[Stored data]
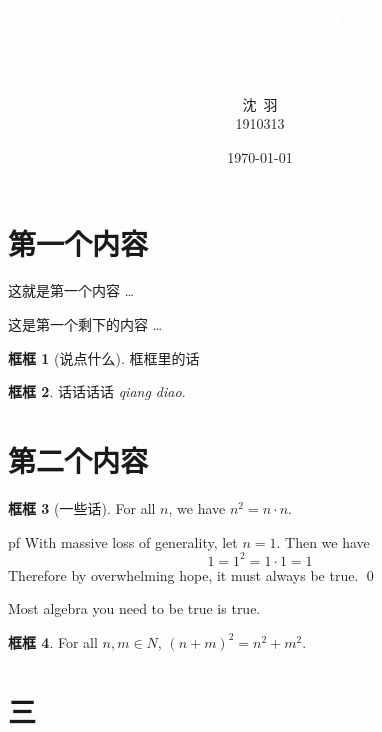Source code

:\documentclass{beamer}
\title{\textcolor{white}{这\ 是\ 标\ 题}}
\subtitle{\textcolor{white}{这\ 是\ 小\ 标\ 题\ 小\ 标\ 题}}
\author{沈\ 羽\\ 1910313}
\date{\today}
\theoremstyle{definition}
\newtheorem{框}{框框}[section]
\numberwithin{equation}{section}
\begin{document}
	
	
	\begin{frame}
		\titlepage
	\end{frame}
	
	
	
	\section{第一个内容}
	
	
	
	 
	\begin{frame}
		这就是第一个内容 \dots
	\end{frame}
	
	
	
	\begin{frame}
		这是第一个剩下的内容 \dots
		
		\begin{框}[说点什么]
			框框里的话
		\end{框}
		
		\begin{框}
			话话话话 \emph{qiang diao}.
		\end{框}
	\end{frame}
	
	
	
	\section{第二个内容}
	
	
	
	\begin{frame}
		\begin{框}[一些话]
			For all $n$, we have $n^2= n \cdot n$.
		\end{框}
		
		pf With massive loss of generality, let $n=1$. Then we have
		\[
		1=1^2= 1 \cdot 1= 1
		\]
		Therefore by overwhelming hope, it must always be true. \qed
	\end{frame}
	
	
	

	\begin{frame}
		Most algebra you need to be true is true.
		\begin{框}
			For all $n,m \in N$, $(n+m)^2= n^2 + m^2$.
		\end{框}
	\end{frame}
	
	
	
	\section{三}
	
\end{document}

● Aim of the task
For every entry above, please output the text exactly and leave any picture behind.

● Answer section
Source code

:\documentclass{beamer}
\title{\textcolor{white}{这\ 是\ 标\ 题}}
\subtitle{\textcolor{white}{这\ 是\ 小\ 标\ 题\ 小\ 标\ 题}}
\author{沈\ 羽\\ 1910313}
\date{\today}
\theoremstyle{definition}
\newtheorem{框}{框框}[section]
\numberwithin{equation}{section}
\begin{document}
	
	
	\begin{frame}
		\titlepage
	\end{frame}
	
	
	
	\section{第一个内容}
	
	
	
	 
	\begin{frame}
		这就是第一个内容 \dots
	\end{frame}
	
	
	
	\begin{frame}
		这是第一个剩下的内容 \dots
		
		\begin{框}[说点什么]
			框框里的话
		\end{框}
		
		\begin{框}
			话话话话 \emph{qiang diao}.
		\end{框}
	\end{frame}
	
	
	
	\section{第二个内容}
	
	
	
	\begin{frame}
		\begin{框}[一些话]
			For all $n$, we have $n^2= n \cdot n$.
		\end{框}
		
		pf With massive loss of generality, let $n=1$. Then we have
		\[
		1=1^2= 1 \cdot 1= 1
		\]
		Therefore by overwhelming hope, it must always be true. \qed
	\end{frame}
	
	
	

	\begin{frame}
		Most algebra you need to be true is true.
		\begin{框}
			For all $n,m \in N$, $(n+m)^2= n^2 + m^2$.
		\end{框}
	\end{frame}
	
	
	
	\section{三}
	
\end{document}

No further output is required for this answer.